TGA is where liquidity from the Fed comes from (and enters risk assets, they are negatively correlated). There is no more liquidity available from TGA. Why are institutions stuffing money into RRP at such a low rate, instead of yield? There's too much liquidity? No no no. That's what they want you to think, but the reality is there is a shortage of dollars. Why then?

Because the collateral for RRP is USTs. When RRP comes back down, USTs will be given back to the Fed, and this will squeeze the supply of bonds. There is over 1T in RRP. When RRP comes down, bonds, and consequently GME, will squeeze to unbelievable levels. This is a liquidity crisis in the making.

This is will happen quicker than people think, as collateral and dollar shortages are showing now.

Fed has begun the taper of QE in November. By tapering $15 billion a month, it is creating $540 billion between now and the time it ends. However, TGA is going to be removing liquidity almost twice that amount by EOY!

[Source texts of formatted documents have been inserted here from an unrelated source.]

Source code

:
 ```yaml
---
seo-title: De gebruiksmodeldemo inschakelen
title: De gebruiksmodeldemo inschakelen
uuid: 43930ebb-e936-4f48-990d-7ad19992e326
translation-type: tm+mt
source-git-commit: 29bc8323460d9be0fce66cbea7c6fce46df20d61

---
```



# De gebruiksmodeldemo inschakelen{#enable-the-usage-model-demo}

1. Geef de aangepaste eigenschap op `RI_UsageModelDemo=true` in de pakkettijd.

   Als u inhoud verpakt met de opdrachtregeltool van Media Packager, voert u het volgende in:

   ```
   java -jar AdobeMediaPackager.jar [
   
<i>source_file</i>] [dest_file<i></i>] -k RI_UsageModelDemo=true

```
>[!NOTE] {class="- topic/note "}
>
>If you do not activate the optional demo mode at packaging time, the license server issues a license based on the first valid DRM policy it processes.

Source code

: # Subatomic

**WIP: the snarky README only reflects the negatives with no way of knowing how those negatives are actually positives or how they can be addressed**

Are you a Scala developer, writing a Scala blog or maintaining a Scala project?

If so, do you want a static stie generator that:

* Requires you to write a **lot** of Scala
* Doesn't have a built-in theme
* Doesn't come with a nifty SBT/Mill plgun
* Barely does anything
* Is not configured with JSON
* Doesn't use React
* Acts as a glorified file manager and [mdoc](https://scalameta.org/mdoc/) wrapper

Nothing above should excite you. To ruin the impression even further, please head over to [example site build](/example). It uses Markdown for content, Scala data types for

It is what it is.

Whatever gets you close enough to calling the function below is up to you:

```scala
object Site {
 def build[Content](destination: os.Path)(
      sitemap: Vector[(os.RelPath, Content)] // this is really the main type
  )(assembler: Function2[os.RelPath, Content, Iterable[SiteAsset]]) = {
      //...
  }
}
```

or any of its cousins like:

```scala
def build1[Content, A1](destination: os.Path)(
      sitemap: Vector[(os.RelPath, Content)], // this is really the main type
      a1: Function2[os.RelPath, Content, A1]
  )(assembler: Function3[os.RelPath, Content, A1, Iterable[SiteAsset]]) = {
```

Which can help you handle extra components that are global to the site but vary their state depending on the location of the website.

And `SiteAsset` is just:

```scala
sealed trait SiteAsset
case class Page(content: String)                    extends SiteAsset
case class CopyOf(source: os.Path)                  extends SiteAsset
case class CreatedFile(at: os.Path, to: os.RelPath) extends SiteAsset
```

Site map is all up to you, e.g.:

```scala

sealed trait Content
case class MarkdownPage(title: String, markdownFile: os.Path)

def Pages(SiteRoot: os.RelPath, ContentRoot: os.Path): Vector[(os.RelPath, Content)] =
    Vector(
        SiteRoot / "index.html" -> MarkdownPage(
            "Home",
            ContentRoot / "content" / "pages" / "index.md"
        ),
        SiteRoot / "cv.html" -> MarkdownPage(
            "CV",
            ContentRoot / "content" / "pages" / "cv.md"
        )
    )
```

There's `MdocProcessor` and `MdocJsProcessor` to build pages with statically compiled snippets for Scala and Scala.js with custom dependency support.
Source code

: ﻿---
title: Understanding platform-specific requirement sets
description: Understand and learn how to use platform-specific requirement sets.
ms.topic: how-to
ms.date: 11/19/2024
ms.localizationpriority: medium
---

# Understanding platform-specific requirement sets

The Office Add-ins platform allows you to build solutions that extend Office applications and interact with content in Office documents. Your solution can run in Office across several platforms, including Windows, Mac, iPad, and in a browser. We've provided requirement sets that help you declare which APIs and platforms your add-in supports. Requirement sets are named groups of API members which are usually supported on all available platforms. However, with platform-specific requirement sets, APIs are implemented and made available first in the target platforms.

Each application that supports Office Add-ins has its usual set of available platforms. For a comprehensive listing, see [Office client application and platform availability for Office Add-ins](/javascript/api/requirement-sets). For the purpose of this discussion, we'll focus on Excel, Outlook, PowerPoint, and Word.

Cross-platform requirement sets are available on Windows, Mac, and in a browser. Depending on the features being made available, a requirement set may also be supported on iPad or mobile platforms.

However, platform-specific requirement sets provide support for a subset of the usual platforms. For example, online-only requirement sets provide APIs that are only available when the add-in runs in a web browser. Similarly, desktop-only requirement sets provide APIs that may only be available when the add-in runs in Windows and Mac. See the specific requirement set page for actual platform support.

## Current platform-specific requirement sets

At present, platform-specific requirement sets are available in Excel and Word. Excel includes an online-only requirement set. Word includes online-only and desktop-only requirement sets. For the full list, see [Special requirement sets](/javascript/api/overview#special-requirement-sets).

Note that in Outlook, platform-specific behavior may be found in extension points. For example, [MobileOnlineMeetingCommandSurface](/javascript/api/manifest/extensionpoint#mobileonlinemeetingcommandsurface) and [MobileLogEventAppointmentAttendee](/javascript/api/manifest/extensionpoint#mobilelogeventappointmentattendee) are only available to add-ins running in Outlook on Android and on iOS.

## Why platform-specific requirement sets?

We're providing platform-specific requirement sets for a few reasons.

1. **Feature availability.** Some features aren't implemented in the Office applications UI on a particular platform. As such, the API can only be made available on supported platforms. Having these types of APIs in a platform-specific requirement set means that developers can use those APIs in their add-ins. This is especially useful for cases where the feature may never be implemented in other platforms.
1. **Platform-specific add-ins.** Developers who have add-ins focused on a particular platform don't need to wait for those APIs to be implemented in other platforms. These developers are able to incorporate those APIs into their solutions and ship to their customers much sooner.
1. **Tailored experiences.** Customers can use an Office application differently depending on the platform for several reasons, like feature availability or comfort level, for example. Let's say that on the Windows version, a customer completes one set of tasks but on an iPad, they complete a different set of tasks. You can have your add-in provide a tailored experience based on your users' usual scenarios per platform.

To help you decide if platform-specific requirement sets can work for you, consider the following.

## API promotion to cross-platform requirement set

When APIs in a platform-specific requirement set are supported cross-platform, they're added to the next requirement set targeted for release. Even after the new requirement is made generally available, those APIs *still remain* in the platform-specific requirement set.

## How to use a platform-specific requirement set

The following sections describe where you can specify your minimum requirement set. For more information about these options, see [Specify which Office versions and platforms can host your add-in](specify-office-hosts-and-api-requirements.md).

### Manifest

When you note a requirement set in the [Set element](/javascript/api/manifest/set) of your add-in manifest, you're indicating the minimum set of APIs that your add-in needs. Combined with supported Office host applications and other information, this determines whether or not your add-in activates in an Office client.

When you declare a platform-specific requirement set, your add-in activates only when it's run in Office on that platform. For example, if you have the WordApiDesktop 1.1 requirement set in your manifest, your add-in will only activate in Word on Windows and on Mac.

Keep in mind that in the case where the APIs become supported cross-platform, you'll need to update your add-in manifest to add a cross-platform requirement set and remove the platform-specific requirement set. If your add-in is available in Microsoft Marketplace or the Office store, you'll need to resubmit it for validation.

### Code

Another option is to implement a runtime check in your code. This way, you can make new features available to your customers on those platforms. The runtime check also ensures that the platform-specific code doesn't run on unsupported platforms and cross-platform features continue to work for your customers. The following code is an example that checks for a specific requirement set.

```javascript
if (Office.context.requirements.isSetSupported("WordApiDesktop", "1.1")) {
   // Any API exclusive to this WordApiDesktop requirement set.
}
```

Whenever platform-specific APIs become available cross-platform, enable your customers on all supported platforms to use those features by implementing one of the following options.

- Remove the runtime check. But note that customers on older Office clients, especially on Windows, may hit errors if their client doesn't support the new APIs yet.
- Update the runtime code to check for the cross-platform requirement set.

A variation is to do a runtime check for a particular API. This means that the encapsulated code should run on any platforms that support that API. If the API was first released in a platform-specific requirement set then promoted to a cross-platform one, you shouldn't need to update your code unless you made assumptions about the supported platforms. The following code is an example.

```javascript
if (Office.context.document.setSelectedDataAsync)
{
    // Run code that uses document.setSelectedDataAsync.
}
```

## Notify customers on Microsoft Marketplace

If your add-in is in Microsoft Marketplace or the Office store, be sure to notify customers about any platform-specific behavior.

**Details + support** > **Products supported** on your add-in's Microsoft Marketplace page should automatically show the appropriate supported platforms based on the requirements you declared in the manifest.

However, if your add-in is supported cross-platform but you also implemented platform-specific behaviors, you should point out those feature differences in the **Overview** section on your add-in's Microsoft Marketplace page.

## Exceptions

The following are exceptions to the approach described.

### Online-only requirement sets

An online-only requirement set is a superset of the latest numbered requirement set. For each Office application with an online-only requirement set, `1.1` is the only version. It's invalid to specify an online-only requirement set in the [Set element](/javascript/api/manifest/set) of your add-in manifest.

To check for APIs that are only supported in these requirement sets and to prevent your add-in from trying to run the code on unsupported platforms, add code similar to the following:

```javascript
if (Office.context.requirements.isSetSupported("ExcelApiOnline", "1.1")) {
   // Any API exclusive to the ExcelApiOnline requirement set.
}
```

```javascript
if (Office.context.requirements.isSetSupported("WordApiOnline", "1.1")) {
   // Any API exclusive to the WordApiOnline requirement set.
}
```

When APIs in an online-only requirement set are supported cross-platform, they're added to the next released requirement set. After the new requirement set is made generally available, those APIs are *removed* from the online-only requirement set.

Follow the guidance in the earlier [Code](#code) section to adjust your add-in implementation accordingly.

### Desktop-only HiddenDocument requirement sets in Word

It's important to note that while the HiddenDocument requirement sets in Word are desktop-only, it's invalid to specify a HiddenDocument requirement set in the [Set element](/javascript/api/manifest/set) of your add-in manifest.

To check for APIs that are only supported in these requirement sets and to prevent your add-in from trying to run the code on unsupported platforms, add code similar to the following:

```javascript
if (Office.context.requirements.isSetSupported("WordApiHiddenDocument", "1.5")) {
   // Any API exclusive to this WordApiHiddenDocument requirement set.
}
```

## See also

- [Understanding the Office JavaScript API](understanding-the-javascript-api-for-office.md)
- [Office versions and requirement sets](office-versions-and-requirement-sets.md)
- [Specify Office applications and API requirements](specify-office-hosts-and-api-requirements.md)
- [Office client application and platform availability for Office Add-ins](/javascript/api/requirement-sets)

"During the October – December 2021 quarter, Treasury expects to borrow $1,015 billion in privately-held net marketable debt, assuming an end-of-December cash balance of $650 billion. The borrowing estimate is $312 billion higher than announced in August 2021, primarily due to the lower beginning of quarter balance, somewhat offset by a lower end-of-quarter balance and higher receipts."

home.treasury.gov/news/press-releases/jy0452

This means that TGA will rise shortly, which affects stocks negatively, and volatility positively, volatility that GME is positively correlated with. There will be a rush for USD, so USTs MAY initially be sold off for USD, but as RRP falls as institutes rush for liquidity that they desperately need, UST supply will squeeze, and the shorts will indeed be liquidated. This will all occur between now and Q2 2022, but the squeeze begins by early December. So I am long now to then.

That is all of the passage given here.